List 99 (officially, Information held under Section 142 of the Education Act 2002), is a secret, soon-to-be-abolished UK Government register of child sex offenders and other individuals who are not allowed to teach. Managed by the Department for Education and Skills, List 99 does not require that a teacher be convicted of sex offences to be included. For example, a teacher can be put on there if convicted of theft, fraud, drug offences, corruption, GBH, affray, murder or subversive activities. Medical reasons for placement on the list include alcoholism, drug addiction and mental illness (e.g.
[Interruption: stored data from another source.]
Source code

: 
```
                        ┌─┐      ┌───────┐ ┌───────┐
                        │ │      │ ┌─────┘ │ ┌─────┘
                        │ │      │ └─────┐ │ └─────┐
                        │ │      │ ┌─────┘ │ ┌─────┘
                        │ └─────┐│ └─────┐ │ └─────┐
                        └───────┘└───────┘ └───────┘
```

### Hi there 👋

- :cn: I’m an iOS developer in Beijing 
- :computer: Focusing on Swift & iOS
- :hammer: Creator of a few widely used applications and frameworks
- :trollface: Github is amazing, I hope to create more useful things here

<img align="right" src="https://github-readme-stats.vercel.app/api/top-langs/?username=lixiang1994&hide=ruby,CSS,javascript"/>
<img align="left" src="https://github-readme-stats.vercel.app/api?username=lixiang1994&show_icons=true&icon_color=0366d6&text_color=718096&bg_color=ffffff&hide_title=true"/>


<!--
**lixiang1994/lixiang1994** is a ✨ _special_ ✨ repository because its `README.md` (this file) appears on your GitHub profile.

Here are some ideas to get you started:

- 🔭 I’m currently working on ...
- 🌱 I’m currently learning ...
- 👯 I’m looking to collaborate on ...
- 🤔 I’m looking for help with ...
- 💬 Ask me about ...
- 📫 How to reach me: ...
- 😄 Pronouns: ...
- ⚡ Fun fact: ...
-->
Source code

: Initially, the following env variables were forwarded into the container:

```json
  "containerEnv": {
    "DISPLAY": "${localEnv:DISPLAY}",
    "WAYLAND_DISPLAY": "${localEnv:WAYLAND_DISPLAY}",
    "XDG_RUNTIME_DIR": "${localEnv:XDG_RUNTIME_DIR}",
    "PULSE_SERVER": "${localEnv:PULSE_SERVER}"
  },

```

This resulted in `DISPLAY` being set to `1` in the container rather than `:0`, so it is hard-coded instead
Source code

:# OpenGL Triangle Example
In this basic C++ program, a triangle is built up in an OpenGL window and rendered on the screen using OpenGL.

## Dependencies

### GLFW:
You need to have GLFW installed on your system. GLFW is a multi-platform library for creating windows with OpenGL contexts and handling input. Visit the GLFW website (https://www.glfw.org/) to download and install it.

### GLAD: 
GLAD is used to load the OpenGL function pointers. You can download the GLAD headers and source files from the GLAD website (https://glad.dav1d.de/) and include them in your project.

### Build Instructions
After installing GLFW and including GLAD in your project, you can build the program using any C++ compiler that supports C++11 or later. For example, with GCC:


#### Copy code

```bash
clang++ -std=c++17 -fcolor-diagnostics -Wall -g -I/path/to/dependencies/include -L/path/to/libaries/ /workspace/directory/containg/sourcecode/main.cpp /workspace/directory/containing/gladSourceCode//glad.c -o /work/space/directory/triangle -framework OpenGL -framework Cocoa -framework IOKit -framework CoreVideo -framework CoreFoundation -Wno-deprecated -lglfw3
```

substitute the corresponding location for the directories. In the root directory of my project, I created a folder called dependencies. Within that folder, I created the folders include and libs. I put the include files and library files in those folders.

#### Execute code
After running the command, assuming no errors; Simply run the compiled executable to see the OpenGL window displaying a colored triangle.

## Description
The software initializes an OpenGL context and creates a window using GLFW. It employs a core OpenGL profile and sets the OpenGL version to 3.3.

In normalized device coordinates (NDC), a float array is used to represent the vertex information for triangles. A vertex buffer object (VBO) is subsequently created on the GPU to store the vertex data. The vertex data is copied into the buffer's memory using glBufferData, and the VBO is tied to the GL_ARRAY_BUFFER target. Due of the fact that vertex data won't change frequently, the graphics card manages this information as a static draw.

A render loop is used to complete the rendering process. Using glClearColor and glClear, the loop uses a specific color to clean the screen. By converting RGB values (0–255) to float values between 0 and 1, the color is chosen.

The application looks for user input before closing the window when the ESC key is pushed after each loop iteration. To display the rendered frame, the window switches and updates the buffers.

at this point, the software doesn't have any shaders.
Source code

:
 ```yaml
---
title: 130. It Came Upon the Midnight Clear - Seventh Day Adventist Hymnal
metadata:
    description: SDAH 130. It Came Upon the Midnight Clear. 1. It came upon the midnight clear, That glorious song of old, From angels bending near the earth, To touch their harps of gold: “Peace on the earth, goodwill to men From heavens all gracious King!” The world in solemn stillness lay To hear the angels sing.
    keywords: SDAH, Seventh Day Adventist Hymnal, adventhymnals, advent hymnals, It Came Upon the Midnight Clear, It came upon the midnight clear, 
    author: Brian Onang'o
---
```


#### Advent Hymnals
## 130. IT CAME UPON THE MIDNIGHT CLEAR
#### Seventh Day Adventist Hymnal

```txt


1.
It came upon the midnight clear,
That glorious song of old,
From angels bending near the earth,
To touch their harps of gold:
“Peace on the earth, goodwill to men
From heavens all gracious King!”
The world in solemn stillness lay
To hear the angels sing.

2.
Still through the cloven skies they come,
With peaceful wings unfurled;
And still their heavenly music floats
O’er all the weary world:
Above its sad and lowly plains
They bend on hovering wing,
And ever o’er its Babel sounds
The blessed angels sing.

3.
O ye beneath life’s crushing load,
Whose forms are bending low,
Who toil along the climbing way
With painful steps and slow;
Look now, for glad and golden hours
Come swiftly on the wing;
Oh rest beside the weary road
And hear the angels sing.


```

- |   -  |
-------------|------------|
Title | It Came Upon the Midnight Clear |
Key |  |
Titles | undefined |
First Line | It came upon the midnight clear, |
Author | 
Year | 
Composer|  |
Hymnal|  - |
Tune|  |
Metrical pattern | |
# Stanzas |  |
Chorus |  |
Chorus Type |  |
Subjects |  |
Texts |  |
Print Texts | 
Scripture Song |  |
Schizophrenia).
Rise in numbers
- "Official figures show there are now 12,992 individuals on List 99, [...] up from 4,921 in 2007 and 8,036 last year."
The rise can probably be attributed to a change in the rules (28th February 2007), meaning that anybody aged 18+ who has been convicted or cautioned for a child sex offence must be added, regardless of whether they have ever worked with children.
Controversy and demise
Ruth Kelly, the former Education Secretary almost lost her job after her department had to admit that "88 convicted sex offenders had been left off List 99 and cleared to work in schools."
According to the Telegraph:
- "List 99 is now being scrapped and responsibility for vetting and barring those who wish to work or volunteer with children is being taken on by a new body, the Independent Safeguarding Authority."